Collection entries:
= Beginning of Section =

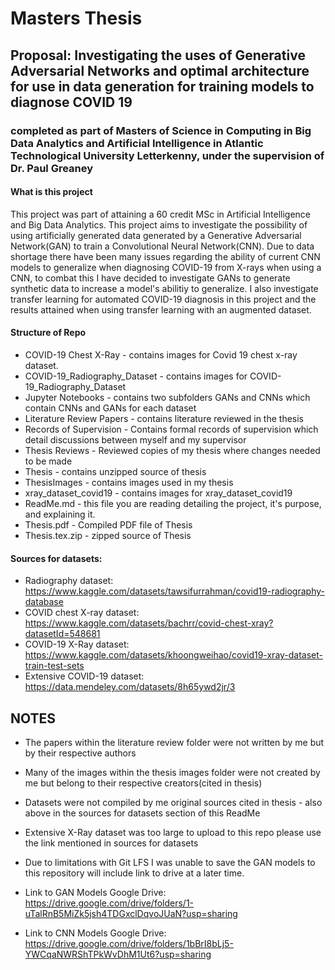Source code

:# Masters Thesis
## Proposal: Investigating the uses of Generative Adversarial Networks and optimal architecture for use in data generation for training models to diagnose COVID 19
### completed as part of Masters of Science in Computing in Big Data Analytics and Artificial Intelligence in Atlantic Technological University Letterkenny, under the supervision of Dr. Paul Greaney

#### What is this project
This project was part of attaining a 60 credit MSc in Artificial Intelligence and Big Data Analytics.  This project aims to investigate the possibility of using artificially generated data generated by a Generative Adversarial Network(GAN) to train a Convolutional Neural Network(CNN).  Due to data shortage there have been many issues regarding the ability of current CNN models to generalize when diagnosing COVID-19 from X-rays when using a CNN, to combat this I have decided to investigate GANs to generate synthetic data to increase a model's abilitiy to generalize.  I also investigate transfer learning for automated COVID-19 diagnosis in this project and the results attained when using transfer learning with an augmented dataset.

#### Structure of Repo
+ COVID-19 Chest X-Ray - contains images for Covid 19 chest x-ray dataset.
+ COVID-19_Radiography_Dataset - contains images for COVID-19_Radiography_Dataset
+ Jupyter Notebooks - contains two subfolders GANs and CNNs which contain CNNs and GANs for each dataset
+ Literature Review Papers - contains literature reviewed in the thesis
+ Records of Supervision - Contains formal records of supervision which detail discussions between myself and my supervisor
+ Thesis Reviews - Reviewed copies of my thesis where changes needed to be made
+ Thesis - contains unzipped source of thesis
+ ThesisImages - contains images used in my thesis
+ xray_dataset_covid19 - contains images for xray_dataset_covid19
+ ReadMe.md - this file you are reading detailing the project, it's purpose, and explaining it.
+ Thesis.pdf - Compiled PDF file of Thesis
+ Thesis.tex.zip - zipped source of Thesis  

#### Sources for datasets:

+ Radiography dataset: https://www.kaggle.com/datasets/tawsifurrahman/covid19-radiography-database 
+ COVID chest X-ray dataset: https://www.kaggle.com/datasets/bachrr/covid-chest-xray?datasetId=548681
+ COVID-19 X-Ray dataset: https://www.kaggle.com/datasets/khoongweihao/covid19-xray-dataset-train-test-sets
+ Extensive COVID-19 dataset: https://data.mendeley.com/datasets/8h65ywd2jr/3

## NOTES
+ The papers within the literature review folder were not written by me but by their respective authors
+ Many of the images within the thesis images folder were not created by me but belong to their respective creators(cited in thesis)
+ Datasets were not compiled by me original sources cited in thesis - also above in the sources for datasets section of this ReadMe
+ Extensive X-Ray dataset was too large to upload to this repo please use the link mentioned in sources for datasets
+ Due to limitations with Git LFS I was unable to save the GAN models to this repository will include link to drive at a later time.

+ Link to GAN Models Google Drive: https://drive.google.com/drive/folders/1-uTalRnB5MiZk5jsh4TDGxclDqvoJUaN?usp=sharing
+ Link to CNN Models Google Drive: https://drive.google.com/drive/folders/1bBrI8bLj5-YWCqaNWRShTPkWvDhM1Ut6?usp=sharing
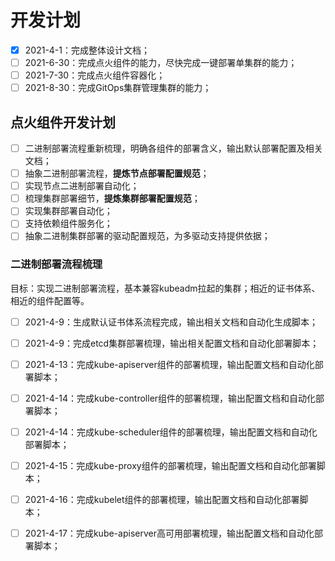 # 开发计划

- [x] 2021-4-1：完成整体设计文档；
- [ ] 2021-6-30：完成点火组件的能力，尽快完成一键部署单集群的能力；
- [ ] 2021-7-30：完成点火组件容器化；
- [ ] 2021-8-30：完成GitOps集群管理集群的能力；

## 点火组件开发计划

- [ ] 二进制部署流程重新梳理，明确各组件的部署含义，输出默认部署配置及相关文档；
- [ ] 抽象二进制部署流程，**提炼节点部署配置规范**；
- [ ] 实现节点二进制部署自动化；
- [ ] 梳理集群部署细节，**提炼集群部署配置规范**；
- [ ] 实现集群部署自动化；
- [ ] 支持依赖组件服务化；
- [ ] 抽象二进制集群部署的驱动配置规范，为多驱动支持提供依据；

### 二进制部署流程梳理

目标：实现二进制部署流程，基本兼容kubeadm拉起的集群；相近的证书体系、相近的组件配置等。

- [ ] 2021-4-9：生成默认证书体系流程完成，输出相关文档和自动化生成脚本；
- [ ] 2021-4-9：完成etcd集群部署梳理，输出相关配置文档和自动化部署脚本；
- [ ] 2021-4-13：完成kube-apiserver组件的部署梳理，输出配置文档和自动化部署脚本；
- [ ] 2021-4-14：完成kube-controller组件的部署梳理，输出配置文档和自动化部署脚本；
- [ ] 2021-4-14：完成kube-scheduler组件的部署梳理，输出配置文档和自动化部署脚本；
- [ ] 2021-4-15：完成kube-proxy组件的部署梳理，输出配置文档和自动化部署脚本；
- [ ] 2021-4-16：完成kubelet组件的部署梳理，输出配置文档和自动化部署脚本；
- [ ] 2021-4-17：完成kube-apiserver高可用部署梳理，输出配置文档和自动化部署脚本；

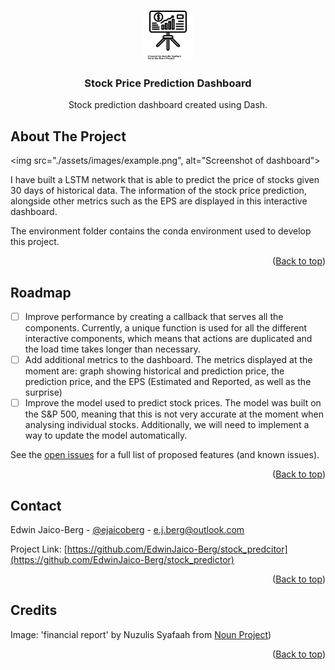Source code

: <a name="readme-top"></a>

<!-- PROJECT LOGO -->
<br />
<div align="center">
  <a href="https://github.com/EdwinJaico-Berg/stock_predictor">
    <img src="./assets/images/noun-financial-report-5312194.svg" alt="Logo" width="80" height="80">
  </a>

  <h3 align="center">Stock Price Prediction Dashboard</h3>

  <p align="center">
    Stock prediction dashboard created using Dash.
  </p>
</div>

<!-- ABOUT THE PROJECT -->
## About The Project

<img src="./assets/images/example.png", alt="Screenshot of dashboard"> 

I have built a LSTM network that is able to predict the price of stocks given 30 days of historical data. The information of the stock price prediction, alongside other metrics such as the EPS are displayed in this interactive dashboard.

The environment folder contains the conda environment used to develop this project.

<p align="right">(<a href="#readme-top">Back to top</a>)</p>

<!-- ROADMAP -->
## Roadmap

- [ ] Improve performance by creating a callback that serves all the components. Currently, a unique function is used for all the different interactive components, which means that actions are duplicated and the load time takes longer than necessary.
- [ ] Add additional metrics to the dashboard. The metrics displayed at the moment are: graph showing historical and prediction price, the prediction price, and the EPS (Estimated and Reported, as well as the surprise)
- [ ] Improve the model used to predict stock prices. The model was built on the S&P 500, meaning that this is not very accurate at the moment when analysing individual stocks. Additionally, we will need to implement a way to update the model automatically.

See the [open issues](https://github.com/EdwinJaico-Berg/stock_predictor/issues) for a full list of proposed features (and known issues).

<p align="right">(<a href="#readme-top">Back to top</a>)</p>


<!-- CONTACT -->
## Contact

Edwin Jaico-Berg - [@ejaicoberg](https://twitter.com/ejaicoberg) - e.j.berg@outlook.com

Project Link: [https://github.com/EdwinJaico-Berg/stock_predcitor](https://github.com/EdwinJaico-Berg/stock_predictor)

<p align="right">(<a href="#readme-top">Back to top</a>)</p>


<!-- Credits -->
## Credits

Image: 'financial report' by Nuzulis Syafaah from <a href="https://thenounproject.com/browse/icons/term/financial-report/" target="_blank" title="financial report Icons">Noun Project</a>)

<p align="right">(<a href="#readme-top">Back to top</a>)</p>
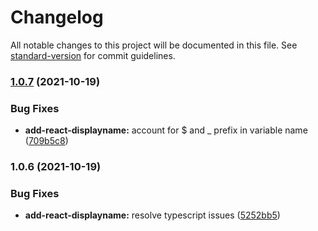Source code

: # Changelog

All notable changes to this project will be documented in this file. See [standard-version](https://github.com/conventional-changelog/standard-version) for commit guidelines.

### [1.0.7](https://github.com/alloc/wana/compare/@wana/babel-plugin-add-react-displayname@1.0.6...@wana/babel-plugin-add-react-displayname@1.0.7) (2021-10-19)

### Bug Fixes

- **add-react-displayname:** account for $ and _ prefix in variable name ([709b5c8](https://github.com/alloc/wana/commit/709b5c81b709df4d694d6c8b72ca6ae6f1b000d8))

### 1.0.6 (2021-10-19)

### Bug Fixes

- **add-react-displayname:** resolve typescript issues ([5252bb5](https://github.com/alloc/wana/commit/5252bb5ed1619aa75229074e0b94f5e9a2ba2c16))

= End of Section =

*Prompt:* Begin at the line that has "<!-- ABOUT THE PROJECT -->" in the entries above; stop after the line that has "- [ ] Improve performance". Transcribe exactly those lines and no others.

*Expected output:*
<!-- ABOUT THE PROJECT -->
## About The Project

<img src="./assets/images/example.png", alt="Screenshot of dashboard"> 

I have built a LSTM network that is able to predict the price of stocks given 30 days of historical data. The information of the stock price prediction, alongside other metrics such as the EPS are displayed in this interactive dashboard.

The environment folder contains the conda environment used to develop this project.

<p align="right">(<a href="#readme-top">Back to top</a>)</p>

<!-- ROADMAP -->
## Roadmap

- [ ] Improve performance by creating a callback that serves all the components. Currently, a unique function is used for all the different interactive components, which means that actions are duplicated and the load time takes longer than necessary.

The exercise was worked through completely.